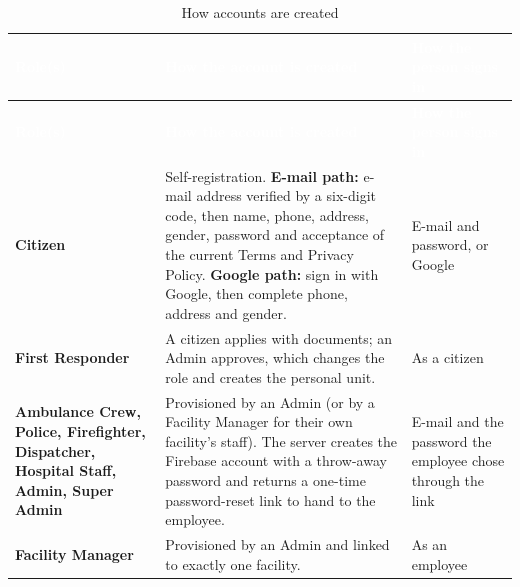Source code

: {\tabfont\rowband
\begin{longtable}{@{}>{\raggedright\arraybackslash}p{}>{\raggedright\arraybackslash}p{}>{\raggedright\arraybackslash}p{}@{}}
\caption{How accounts are created}\label{tab:accounts}\\
\rowcolor{najdanavy}\textcolor{white}{\sffamily\bfseries\small Role(s)} & \textcolor{white}{\sffamily\bfseries\small How the account is created} & \textcolor{white}{\sffamily\bfseries\small How the person signs in}\\
\endfirsthead
\rowcolor{najdanavy}\textcolor{white}{\sffamily\bfseries\small Role(s)} & \textcolor{white}{\sffamily\bfseries\small How the account is created} & \textcolor{white}{\sffamily\bfseries\small How the person signs in}\\
\endhead
\bottomrule\endlastfoot
\textbf{Citizen} & Self-registration. \textbf{E-mail path:} e-mail address verified by a six-digit code, then name, phone, address, gender, password and acceptance of the current Terms and Privacy Policy. \textbf{Google path:} sign in with Google, then complete phone, address and gender. & E-mail and password, or Google\\
\textbf{First Responder} & A citizen applies with documents; an Admin approves, which changes the role and creates the personal unit. & As a citizen\\
\textbf{Ambulance Crew, Police, Firefighter, Dispatcher, Hospital Staff, Admin, Super Admin} & Provisioned by an Admin (or by a Facility Manager for their own facility’s staff). The server creates the Firebase account with a throw-away password and returns a one-time password-reset link to hand to the employee. & E-mail and the password the employee chose through the link\\
\textbf{Facility Manager} & Provisioned by an Admin and linked to exactly one facility. & As an employee\\
\end{longtable}}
########
An exact copy of every entry above is needed, with the pictures left out.

Source code

: {\tabfont\rowband
\begin{longtable}{@{}>{\raggedright\arraybackslash}p{}>{\raggedright\arraybackslash}p{}>{\raggedright\arraybackslash}p{}@{}}
\caption{How accounts are created}\label{tab:accounts}\\
\rowcolor{najdanavy}\textcolor{white}{\sffamily\bfseries\small Role(s)} & \textcolor{white}{\sffamily\bfseries\small How the account is created} & \textcolor{white}{\sffamily\bfseries\small How the person signs in}\\
\endfirsthead
\rowcolor{najdanavy}\textcolor{white}{\sffamily\bfseries\small Role(s)} & \textcolor{white}{\sffamily\bfseries\small How the account is created} & \textcolor{white}{\sffamily\bfseries\small How the person signs in}\\
\endhead
\bottomrule\endlastfoot
\textbf{Citizen} & Self-registration. \textbf{E-mail path:} e-mail address verified by a six-digit code, then name, phone, address, gender, password and acceptance of the current Terms and Privacy Policy. \textbf{Google path:} sign in with Google, then complete phone, address and gender. & E-mail and password, or Google\\
\textbf{First Responder} & A citizen applies with documents; an Admin approves, which changes the role and creates the personal unit. & As a citizen\\
\textbf{Ambulance Crew, Police, Firefighter, Dispatcher, Hospital Staff, Admin, Super Admin} & Provisioned by an Admin (or by a Facility Manager for their own facility’s staff). The server creates the Firebase account with a throw-away password and returns a one-time password-reset link to hand to the employee. & E-mail and the password the employee chose through the link\\
\textbf{Facility Manager} & Provisioned by an Admin and linked to exactly one facility. & As an employee\\
\end{longtable}}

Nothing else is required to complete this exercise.